Brown Rice: The most familiar of this food group, brown rice is everywhere. Best is long-grain from California, Pakistan, or India as the arsenic levels are lower regions. The process described above is the same, with a 2 to 1, water to grain ratio. 

Bulgur Wheat: This is a "mild" grain for beginners. It's used in tabbouleh and other salads, and it's been partially boiled and dried before being packaged and sold. Depending on the grain size, the ratio is generally 1 to 1, and follow the "steam + plump" step.

"Cooking is at once child's play and adult joy. And cooking done with care is an act of love."

- Craig Claiborne, American Restaurant and Food Critic at the New York Times (died 2000)


Starchy Vegetables

Sweet Potatoes: Although these are a high-glycemic food, their nutritional value is too high to pass up. Boiling for 30 minutes makes them low-glycemic, which means they digest more slowly and cause lower blood sugar spikes. That said, roasting tastes best as their natural sugars party with heat and creates a caramelized crustiness. If baking whole, rinse them and poke a few fork holes at the tops - using foil or parchment paper avoids a sticky clean up afterwards. If boiling, you can either peel them or keep the peel. Best is to cut them in thirds to shorten the boiling time. If you're trying to lose weight or reverse type-2 diabetes, keep these to a minimum but don't avoid them. They're that healthy.

Squash: Pumpkin, kabocha (Japanese pumpkin), acorn squash, and calabacitas (Mexican squash) are high-fiber, antioxidant-rich, and anti-inflammatory foods. Compared to potatoes, squash varieties are relatively low calorie and they're just as versatile. Roasting, boiling, sautéing, or stuffing this food group add bulk to your diet, and make you feel full longer. Some varieties are particularly challenging to cut and clean, so I highly recommend YouTube videos if you're a beginner. The effort is worth it. Bonus: they're inexpensive and have a long shelf-life. 
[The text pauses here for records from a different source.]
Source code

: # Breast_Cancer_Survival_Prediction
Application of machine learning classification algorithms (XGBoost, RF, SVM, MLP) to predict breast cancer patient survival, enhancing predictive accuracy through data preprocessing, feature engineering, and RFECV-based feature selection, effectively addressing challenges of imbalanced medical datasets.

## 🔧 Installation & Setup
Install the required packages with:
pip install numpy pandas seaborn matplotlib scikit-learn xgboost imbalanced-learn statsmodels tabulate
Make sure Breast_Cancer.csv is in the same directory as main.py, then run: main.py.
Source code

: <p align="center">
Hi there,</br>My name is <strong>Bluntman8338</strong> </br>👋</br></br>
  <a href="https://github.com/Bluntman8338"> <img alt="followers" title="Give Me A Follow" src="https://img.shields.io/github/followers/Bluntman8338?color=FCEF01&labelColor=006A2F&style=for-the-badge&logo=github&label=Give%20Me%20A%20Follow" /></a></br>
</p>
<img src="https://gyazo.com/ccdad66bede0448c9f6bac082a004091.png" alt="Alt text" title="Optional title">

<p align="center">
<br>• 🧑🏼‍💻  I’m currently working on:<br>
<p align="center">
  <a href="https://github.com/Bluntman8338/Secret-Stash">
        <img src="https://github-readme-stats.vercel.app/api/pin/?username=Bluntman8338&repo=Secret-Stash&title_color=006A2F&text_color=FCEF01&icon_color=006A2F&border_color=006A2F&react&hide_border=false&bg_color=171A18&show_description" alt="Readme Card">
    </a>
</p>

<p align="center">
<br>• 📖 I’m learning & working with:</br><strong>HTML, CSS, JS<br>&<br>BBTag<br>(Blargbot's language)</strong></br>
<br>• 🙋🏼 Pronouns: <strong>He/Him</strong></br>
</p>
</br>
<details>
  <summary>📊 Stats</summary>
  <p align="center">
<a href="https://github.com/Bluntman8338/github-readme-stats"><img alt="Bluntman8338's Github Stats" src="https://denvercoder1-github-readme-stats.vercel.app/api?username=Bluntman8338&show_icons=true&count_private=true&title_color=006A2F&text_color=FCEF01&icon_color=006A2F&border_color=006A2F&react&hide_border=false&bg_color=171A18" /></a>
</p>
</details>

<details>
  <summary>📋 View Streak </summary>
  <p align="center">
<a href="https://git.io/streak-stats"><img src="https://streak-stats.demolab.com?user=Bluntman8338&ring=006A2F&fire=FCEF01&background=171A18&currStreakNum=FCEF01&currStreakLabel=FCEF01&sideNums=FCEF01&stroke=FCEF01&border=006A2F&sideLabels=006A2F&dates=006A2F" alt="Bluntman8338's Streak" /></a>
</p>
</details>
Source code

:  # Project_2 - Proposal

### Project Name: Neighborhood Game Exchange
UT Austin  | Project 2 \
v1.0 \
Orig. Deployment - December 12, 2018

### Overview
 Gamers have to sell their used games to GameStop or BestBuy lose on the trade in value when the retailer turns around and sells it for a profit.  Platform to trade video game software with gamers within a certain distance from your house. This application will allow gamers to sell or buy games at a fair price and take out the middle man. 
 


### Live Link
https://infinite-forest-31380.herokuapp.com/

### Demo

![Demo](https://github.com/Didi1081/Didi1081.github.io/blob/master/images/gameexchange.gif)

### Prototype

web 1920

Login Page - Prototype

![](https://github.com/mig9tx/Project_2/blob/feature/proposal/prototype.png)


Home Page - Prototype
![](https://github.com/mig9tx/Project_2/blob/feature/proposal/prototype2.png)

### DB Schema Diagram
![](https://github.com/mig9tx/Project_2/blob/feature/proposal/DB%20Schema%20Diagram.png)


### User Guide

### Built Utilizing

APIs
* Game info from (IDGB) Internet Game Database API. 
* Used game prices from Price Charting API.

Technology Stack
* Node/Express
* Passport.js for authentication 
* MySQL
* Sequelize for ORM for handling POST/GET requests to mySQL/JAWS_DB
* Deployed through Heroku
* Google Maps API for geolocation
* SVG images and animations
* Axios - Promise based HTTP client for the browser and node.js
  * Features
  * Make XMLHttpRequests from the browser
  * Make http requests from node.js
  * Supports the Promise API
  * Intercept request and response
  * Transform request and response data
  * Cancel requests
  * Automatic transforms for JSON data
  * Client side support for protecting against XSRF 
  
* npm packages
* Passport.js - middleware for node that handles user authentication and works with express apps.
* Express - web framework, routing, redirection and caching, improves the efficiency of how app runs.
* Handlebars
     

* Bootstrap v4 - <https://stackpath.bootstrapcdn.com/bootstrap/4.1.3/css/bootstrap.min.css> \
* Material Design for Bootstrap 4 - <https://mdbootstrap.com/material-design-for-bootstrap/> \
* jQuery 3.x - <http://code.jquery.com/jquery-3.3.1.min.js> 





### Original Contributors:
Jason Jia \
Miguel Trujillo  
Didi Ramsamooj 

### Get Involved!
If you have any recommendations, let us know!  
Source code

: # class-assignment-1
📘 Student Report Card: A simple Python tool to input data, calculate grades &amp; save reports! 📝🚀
Zucchini + Yellow Squash: These are the most common and easiest to work with. If you have a spiralizer (I love mine), you can make "zoodles", especially if you're on a weight-loss phase of life. Stuffing them is my favorite method. I add the "innards" scraped out (to make room for stuffing) to my veggie stock.   


Veggies + Aromatics

Garlic: Life without garlic is like air without oxygen. Many beginners tend to shy away from the prep skill it takes to master this food hero aromatic. There are several methods: one is to peel each piece from the bulb, cut off each end, and smash with the lower-palm of your hand. I smash garlic by putting my chef knife over the piece, and then quickly "bang" the flat of the blade with the lower-palm of my hand. I've seen YouTubers conquer this sticky, nutritious, flavor-packed food hero. Although pre-peeled and minced are easier, they're expensive, they go rotten more quickly, and their flavor sucks. Make friends with fresh garlic. As for cooking, add garlic to everything. A bulk-cooking hack is cutting off the narrower end of the entire bulb, add a touch of oil, and roast at 400 degrees F (205 C) until soft.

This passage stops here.